It seems to be almost identical across the different versions of ubuntu. I get this error with all versions of the nvidia drivers (180.xx, 185.xx and now even 190.42) I have a feeling it's just buggy drivers... but I don't have the know-how to test for it.

delbyblue
November 10th, 2009, 08:26 PM
I have got the same problem, but error is on file ld-2.10.1.so.
How can i know what is it? Any solution?

delbyblue
November 13th, 2009, 12:14 PM
I have changed my nVidia driver to an older version (from 185 to 173) and things seems go well now. Maybe just a buggy driver...

steevc
November 16th, 2009, 10:42 PM
I'm also getting X server crashes. In my case it always seems to crash when multiple users are logged in.
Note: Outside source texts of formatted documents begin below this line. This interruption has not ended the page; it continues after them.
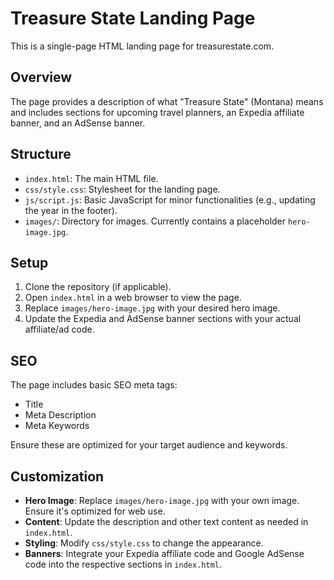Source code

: # Treasure State Landing Page

This is a single-page HTML landing page for treasurestate.com.

## Overview

The page provides a description of what "Treasure State" (Montana) means and includes sections for upcoming travel planners, an Expedia affiliate banner, and an AdSense banner.

## Structure

- `index.html`: The main HTML file.
- `css/style.css`: Stylesheet for the landing page.
- `js/script.js`: Basic JavaScript for minor functionalities (e.g., updating the year in the footer).
- `images/`: Directory for images. Currently contains a placeholder `hero-image.jpg`.

## Setup

1.  Clone the repository (if applicable).
2.  Open `index.html` in a web browser to view the page.
3.  Replace `images/hero-image.jpg` with your desired hero image.
4.  Update the Expedia and AdSense banner sections with your actual affiliate/ad code.

## SEO

The page includes basic SEO meta tags:
- Title
- Meta Description
- Meta Keywords

Ensure these are optimized for your target audience and keywords.

## Customization

-   **Hero Image**: Replace `images/hero-image.jpg` with your own image. Ensure it's optimized for web use.
-   **Content**: Update the description and other text content as needed in `index.html`.
-   **Styling**: Modify `css/style.css` to change the appearance.
-   **Banners**: Integrate your Expedia affiliate code and Google AdSense code into the respective sections in `index.html`.
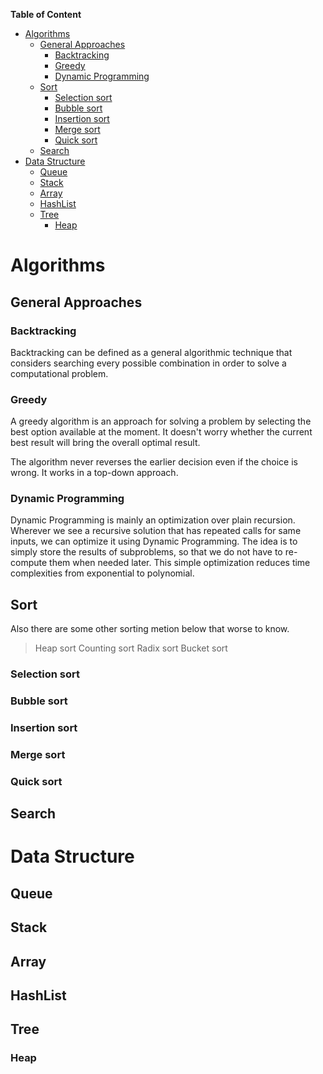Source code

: 
**Table of Content**
- [Algorithms](#algorithms)
  - [General Approaches](#general-approaches)
    - [Backtracking](#backtracking)
    - [Greedy](#greedy)
    - [Dynamic Programming](#dynamic-programming)
  - [Sort](#sort)
    - [Selection sort](#selection-sort)
    - [Bubble sort](#bubble-sort)
    - [Insertion sort](#insertion-sort)
    - [Merge sort](#merge-sort)
    - [Quick sort](#quick-sort)
  - [Search](#search)
- [Data Structure](#data-structure)
  - [Queue](#queue)
  - [Stack](#stack)
  - [Array](#array)
  - [HashList](#hashlist)
  - [Tree](#tree)
    - [Heap](#heap)


# Algorithms

## General Approaches
### Backtracking
Backtracking can be defined as a general algorithmic technique that considers searching every possible combination in order to solve a computational problem. 

### Greedy
A greedy algorithm is an approach for solving a problem by selecting the best option available at the moment. It doesn't worry whether the current best result will bring the overall optimal result.

The algorithm never reverses the earlier decision even if the choice is wrong. It works in a top-down approach.

### Dynamic Programming
Dynamic Programming is mainly an optimization over plain recursion. Wherever we see a recursive solution that has repeated calls for same inputs, we can optimize it using Dynamic Programming. The idea is to simply store the results of subproblems, so that we do not have to re-compute them when needed later. This simple optimization reduces time complexities from exponential to polynomial.

## Sort
Also there are some other sorting metion below that worse to know.
> Heap sort
Counting sort
Radix sort
Bucket sort

### Selection sort
### Bubble sort
### Insertion sort
### Merge sort
### Quick sort


## Search


# Data Structure

## Queue
## Stack
## Array
## HashList
## Tree
### Heap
One of them will do something like click on something in Firefox and the display jumps back to the log-in screen and we will find that a different user's session has crashed. For some reason it seems to be mainly my sessions that crash, perhaps it has something to do with me being last to log in, but I'm not sure that's always the case.

This only started happening after I upgraded from 9.04 to 9.10.

I'm using nvidia 185.18.36. Should I try an older version? How do I downgrade?

Apart from that the system seems stable, so I don't think it could be a memory problem. Mind you, it sounds like one of my fans is on the way out. I need to check that some time.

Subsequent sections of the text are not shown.